CVE-2025-40751 — Insufficiently protected credentials (CWE-522)
CVE-2025-40751 affects Report Clients’ handling of credentials used to authenticate to the Locating Manager server. Siemens’ description indicates credentials can be extracted by an authenticated local attacker, enabling escalation to the Systemadministrator role — that is both an authentication-bypass escalation and a confidentiality failure for stored secrets. Siemens lists this as requiring local authenticated access to a Report Client (local on the same machine or local network segment), and public vulnerability trackers (Tenable, security databases) reiterate the scoring and vectoring. (cert-portal.siemens.com, tenable.com)The practical risk here is straightforward: if operator consoles, third‑party reporting clients, or desktop machines running track-view or report functions store credentials in plaintext or improperly encrypted stores, an attacker who can run code locally, access disk files, or read process memory could harvest elevated credentials and pivot into a more powerful administrative account.
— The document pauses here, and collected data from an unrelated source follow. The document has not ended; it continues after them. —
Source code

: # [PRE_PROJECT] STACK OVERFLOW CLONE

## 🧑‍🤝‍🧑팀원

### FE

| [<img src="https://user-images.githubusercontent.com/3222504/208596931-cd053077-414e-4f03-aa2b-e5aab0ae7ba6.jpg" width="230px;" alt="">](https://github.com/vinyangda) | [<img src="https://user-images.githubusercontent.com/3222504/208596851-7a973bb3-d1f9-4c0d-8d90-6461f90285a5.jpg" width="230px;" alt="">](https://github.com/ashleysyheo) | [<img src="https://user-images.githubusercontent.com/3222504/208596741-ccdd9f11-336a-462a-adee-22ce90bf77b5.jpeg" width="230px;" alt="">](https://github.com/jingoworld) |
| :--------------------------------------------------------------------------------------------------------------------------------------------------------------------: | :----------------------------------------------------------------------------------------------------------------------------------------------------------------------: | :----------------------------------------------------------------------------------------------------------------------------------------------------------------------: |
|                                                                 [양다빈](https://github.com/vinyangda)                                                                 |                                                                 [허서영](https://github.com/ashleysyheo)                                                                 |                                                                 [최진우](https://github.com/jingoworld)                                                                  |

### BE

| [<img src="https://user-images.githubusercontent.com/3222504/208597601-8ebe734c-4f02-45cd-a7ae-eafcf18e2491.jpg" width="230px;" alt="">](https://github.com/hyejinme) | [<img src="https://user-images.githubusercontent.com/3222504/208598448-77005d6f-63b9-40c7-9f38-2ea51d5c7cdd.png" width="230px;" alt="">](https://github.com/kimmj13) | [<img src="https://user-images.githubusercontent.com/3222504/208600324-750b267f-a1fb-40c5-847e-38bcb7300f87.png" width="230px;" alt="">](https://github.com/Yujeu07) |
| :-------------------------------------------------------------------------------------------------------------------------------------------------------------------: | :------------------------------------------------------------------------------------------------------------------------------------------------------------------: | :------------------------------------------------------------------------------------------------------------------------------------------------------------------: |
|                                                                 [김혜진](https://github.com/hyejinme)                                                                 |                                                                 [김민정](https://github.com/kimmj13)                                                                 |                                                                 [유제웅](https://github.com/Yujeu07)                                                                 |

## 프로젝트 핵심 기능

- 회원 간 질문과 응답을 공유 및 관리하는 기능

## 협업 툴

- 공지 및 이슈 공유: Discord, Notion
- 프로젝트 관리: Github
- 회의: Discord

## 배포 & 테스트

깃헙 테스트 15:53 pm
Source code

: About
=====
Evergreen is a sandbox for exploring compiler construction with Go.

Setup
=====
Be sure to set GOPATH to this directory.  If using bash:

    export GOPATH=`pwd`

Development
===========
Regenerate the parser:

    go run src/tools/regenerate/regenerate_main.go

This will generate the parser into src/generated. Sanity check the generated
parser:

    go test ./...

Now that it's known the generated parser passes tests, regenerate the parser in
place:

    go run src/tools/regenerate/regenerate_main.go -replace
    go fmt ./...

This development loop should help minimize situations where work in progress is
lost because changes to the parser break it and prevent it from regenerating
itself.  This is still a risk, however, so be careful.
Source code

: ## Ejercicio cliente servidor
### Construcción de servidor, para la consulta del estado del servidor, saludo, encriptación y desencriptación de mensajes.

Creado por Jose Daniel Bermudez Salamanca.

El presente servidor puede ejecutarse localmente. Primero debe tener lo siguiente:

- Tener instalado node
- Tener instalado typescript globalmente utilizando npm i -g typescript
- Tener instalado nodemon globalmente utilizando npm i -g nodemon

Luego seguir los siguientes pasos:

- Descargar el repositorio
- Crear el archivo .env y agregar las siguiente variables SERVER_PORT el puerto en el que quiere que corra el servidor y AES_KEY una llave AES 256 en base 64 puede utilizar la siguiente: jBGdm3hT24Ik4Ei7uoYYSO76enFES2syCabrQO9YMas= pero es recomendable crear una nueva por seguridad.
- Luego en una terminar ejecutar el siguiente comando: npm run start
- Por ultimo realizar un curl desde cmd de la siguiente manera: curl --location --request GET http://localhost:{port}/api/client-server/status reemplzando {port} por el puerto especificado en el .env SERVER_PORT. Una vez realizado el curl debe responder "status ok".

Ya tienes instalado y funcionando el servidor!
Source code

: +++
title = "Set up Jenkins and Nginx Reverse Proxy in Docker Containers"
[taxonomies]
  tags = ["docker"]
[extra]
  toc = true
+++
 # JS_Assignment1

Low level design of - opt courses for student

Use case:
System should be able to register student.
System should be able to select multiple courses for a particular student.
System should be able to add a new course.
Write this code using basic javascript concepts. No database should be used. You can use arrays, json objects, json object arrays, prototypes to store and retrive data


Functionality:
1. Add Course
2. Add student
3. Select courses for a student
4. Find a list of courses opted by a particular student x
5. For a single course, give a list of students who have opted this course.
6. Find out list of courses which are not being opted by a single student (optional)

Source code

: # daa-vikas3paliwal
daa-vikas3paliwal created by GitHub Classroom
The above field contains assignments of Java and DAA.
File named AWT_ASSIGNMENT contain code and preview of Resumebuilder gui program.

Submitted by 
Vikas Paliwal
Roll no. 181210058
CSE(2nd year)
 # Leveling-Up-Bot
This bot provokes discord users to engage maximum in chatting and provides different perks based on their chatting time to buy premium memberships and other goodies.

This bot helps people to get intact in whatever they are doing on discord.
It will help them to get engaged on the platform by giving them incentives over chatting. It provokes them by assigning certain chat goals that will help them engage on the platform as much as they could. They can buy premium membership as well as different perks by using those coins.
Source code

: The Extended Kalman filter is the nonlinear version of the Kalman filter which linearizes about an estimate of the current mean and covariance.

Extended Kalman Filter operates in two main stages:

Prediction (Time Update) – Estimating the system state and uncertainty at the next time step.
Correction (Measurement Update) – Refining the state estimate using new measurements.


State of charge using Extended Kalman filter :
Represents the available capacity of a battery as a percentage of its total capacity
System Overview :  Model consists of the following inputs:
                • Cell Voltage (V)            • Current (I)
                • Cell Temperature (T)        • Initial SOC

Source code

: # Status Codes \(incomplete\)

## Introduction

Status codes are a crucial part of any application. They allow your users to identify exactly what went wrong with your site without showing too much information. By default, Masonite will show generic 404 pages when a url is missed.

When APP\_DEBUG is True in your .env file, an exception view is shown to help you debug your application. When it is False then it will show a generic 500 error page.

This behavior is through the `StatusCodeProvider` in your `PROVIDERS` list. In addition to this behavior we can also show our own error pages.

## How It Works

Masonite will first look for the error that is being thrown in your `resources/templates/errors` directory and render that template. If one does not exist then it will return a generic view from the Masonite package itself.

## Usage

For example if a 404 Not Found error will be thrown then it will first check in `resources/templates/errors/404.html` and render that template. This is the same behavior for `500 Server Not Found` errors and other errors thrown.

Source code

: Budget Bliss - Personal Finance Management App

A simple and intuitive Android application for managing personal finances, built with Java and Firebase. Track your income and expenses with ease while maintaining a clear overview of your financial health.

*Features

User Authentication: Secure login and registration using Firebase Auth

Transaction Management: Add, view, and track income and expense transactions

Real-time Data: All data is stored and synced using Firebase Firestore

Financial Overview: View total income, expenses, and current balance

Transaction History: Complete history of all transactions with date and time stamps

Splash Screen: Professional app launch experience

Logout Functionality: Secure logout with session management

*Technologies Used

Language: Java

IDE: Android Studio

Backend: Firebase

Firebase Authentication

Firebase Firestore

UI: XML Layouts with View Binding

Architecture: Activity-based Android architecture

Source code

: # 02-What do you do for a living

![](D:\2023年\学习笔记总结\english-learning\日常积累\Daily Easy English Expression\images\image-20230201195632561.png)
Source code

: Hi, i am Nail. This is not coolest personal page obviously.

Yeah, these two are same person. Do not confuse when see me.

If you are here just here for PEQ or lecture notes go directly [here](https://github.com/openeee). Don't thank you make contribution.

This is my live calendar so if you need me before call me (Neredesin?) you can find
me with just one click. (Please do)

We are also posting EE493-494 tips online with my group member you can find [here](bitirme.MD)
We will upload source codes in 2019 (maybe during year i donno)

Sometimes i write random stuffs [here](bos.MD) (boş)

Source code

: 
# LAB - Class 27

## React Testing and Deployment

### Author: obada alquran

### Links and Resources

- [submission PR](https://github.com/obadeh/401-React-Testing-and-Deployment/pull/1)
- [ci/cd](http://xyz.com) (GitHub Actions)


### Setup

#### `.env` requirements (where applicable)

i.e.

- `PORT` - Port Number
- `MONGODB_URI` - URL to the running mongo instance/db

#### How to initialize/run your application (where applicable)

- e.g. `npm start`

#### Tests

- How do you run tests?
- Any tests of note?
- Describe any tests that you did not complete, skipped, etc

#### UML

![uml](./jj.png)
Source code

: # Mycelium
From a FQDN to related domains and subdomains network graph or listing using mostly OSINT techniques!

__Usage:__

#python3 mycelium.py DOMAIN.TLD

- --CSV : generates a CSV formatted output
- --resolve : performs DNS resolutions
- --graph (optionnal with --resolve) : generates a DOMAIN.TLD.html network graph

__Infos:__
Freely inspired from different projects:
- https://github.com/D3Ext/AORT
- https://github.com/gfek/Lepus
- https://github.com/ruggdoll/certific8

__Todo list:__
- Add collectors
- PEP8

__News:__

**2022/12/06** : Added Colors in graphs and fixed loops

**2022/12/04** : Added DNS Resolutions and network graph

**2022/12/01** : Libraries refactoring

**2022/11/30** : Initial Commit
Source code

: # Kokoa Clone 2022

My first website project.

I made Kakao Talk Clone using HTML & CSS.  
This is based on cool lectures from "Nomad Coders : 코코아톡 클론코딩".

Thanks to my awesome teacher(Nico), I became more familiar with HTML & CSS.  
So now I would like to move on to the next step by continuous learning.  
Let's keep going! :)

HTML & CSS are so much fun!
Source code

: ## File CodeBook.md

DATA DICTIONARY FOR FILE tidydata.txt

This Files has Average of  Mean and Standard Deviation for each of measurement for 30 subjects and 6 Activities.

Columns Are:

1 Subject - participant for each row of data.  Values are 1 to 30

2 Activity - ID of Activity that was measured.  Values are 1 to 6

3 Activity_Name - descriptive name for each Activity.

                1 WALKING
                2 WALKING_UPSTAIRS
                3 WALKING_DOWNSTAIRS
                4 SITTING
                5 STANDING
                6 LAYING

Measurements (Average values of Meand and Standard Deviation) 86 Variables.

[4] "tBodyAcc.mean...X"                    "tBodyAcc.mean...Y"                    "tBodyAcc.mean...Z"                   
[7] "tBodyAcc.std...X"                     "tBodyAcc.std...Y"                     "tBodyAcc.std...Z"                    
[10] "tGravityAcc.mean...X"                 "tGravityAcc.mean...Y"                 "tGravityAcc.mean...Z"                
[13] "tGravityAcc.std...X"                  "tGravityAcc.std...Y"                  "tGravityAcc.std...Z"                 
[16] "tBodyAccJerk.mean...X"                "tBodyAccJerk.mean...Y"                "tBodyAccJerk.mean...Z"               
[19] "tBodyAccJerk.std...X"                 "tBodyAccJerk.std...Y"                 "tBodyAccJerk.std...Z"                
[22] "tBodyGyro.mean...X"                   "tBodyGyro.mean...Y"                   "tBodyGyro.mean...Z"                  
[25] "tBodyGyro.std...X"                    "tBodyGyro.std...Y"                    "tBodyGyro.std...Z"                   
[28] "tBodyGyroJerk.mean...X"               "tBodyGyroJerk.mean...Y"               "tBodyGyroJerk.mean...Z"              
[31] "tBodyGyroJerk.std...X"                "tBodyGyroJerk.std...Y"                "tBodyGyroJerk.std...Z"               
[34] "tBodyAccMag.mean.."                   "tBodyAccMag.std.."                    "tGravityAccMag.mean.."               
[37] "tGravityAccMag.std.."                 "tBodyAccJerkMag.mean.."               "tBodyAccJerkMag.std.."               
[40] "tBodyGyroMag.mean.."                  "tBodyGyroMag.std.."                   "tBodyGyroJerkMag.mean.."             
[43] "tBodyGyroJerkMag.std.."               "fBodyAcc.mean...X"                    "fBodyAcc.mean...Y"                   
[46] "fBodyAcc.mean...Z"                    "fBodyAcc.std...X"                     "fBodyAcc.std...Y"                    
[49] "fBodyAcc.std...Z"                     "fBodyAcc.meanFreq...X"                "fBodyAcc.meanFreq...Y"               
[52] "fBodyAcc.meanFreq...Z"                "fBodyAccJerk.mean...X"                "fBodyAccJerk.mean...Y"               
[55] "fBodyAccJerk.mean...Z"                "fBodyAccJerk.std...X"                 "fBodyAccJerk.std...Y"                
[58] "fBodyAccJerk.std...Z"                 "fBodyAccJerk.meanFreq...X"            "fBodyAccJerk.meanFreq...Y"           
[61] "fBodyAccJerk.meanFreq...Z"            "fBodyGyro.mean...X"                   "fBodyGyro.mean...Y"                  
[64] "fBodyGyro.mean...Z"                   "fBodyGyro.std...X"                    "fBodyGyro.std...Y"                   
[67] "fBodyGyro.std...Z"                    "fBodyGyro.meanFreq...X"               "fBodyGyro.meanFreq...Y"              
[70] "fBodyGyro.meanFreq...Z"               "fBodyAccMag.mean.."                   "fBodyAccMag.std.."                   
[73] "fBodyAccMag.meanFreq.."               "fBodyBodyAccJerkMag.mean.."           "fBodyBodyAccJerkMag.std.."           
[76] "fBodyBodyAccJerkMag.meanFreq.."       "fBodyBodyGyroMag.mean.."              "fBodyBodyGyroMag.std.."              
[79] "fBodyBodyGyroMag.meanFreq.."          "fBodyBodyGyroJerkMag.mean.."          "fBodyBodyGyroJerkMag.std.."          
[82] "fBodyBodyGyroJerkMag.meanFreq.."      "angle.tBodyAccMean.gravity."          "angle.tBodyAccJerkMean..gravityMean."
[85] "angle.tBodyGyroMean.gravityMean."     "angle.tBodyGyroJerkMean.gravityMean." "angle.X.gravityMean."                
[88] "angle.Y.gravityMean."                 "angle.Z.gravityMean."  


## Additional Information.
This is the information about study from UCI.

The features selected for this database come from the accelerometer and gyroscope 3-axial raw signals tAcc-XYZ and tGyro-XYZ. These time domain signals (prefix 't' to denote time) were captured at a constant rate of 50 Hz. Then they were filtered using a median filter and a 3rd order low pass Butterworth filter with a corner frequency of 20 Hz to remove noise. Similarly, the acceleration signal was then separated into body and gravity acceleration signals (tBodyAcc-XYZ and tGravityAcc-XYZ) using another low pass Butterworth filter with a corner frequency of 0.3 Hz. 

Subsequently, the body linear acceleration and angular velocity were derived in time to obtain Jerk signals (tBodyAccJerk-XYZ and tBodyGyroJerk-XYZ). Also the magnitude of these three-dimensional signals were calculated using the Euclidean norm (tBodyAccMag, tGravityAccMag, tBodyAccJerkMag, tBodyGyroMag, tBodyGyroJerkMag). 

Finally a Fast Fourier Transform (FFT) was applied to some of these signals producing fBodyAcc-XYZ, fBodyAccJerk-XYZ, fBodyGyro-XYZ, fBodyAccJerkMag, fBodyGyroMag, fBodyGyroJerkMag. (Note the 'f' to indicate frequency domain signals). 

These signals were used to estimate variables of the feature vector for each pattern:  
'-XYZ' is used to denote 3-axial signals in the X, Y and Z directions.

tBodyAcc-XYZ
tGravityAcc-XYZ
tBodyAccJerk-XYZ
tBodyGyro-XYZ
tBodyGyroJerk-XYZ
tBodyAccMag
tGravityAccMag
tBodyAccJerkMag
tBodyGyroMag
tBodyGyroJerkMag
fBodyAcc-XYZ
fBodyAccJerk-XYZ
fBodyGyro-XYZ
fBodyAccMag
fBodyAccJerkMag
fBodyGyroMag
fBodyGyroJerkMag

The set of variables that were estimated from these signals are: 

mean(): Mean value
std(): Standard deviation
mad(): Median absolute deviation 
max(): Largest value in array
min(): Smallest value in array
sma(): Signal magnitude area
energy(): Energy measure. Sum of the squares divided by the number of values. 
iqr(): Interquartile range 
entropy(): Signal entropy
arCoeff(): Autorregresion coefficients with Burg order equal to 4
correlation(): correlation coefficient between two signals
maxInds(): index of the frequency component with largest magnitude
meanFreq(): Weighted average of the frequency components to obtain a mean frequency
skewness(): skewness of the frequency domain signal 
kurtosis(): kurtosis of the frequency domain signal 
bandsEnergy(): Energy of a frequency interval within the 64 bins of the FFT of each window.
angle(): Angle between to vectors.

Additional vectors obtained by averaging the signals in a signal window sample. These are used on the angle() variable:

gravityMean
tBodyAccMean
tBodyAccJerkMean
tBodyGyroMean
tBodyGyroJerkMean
In OT/IT-converged networks this is a high-impact escalation path because RTLS Admin/Systemadministrator roles often control configuration and operational parameters for positioning and integration.
How these vulnerabilities fit into the larger RTLS security picture
These two CVEs are part of a larger set of earlier and related issues disclosed for RTLS Locating Manager in 2024–2025 (hard-coded keys, download-without-integrity-check, buffer overflows, resource exhaustion, improper permissions, cleartext transmission). The product’s prior advisory (SSA‑093430 and other SSA notices) documented multiple critical issues and required updates to V3.0.1.1 and later; the new SSA‑707630 consolidates later issues and directs customers to V3.3. The pattern is common: complex, feature-rich server components that expose inter-process and client-server interfaces tend to accumulate both remote and local vulnerabilities across code paths (update logic, local tools, API endpoints). (cert-portal.siemens.com)Two operational takeaways:
- Patching alone is necessary but not sufficient: secure configuration, network segmentation, host hardening, and least-privilege operation remain essential compensating controls.
- Local access is as important as remote access: many compromises begin with a local foothold, a misconfigured workstation, or a compromised admin machine, then use credentials or local endpoints to escalate.
Risk evaluation and real‑world impact
Siemens and CISA both emphasize that successful exploitation could allow denial-of-service or privilege escalation from Manager to Systemadministrator. The vendor scores for the two CVEs (CVSS v3.1 ~6.2–6.3; CVSS v4.0 values vary) place them in the medium severity band individually — but in aggregate with prior critical weaknesses (e.g., hard-coded keys or missing integrity checks), the practical risk to a production environment increases markedly. Public vulnerability repositories and scanner vendors list these items with matching vectors and community-tracked EPSS/occurrence data; at time of publication there are no reliable reports of in-the-wild exploitation specifically targeting these CVEs, but that caveat is time‑sensitive and must be rechecked during incident response cycles. (cert-portal.siemens.com, tenable.com, cisa.gov)Why this matters operationally:
- Availability: a crashing Locating Manager can halt position feeds to dependent systems (WMS, AGV fleets, asset tracking dashboards), producing operational disruption and potential safety or logistic impacts.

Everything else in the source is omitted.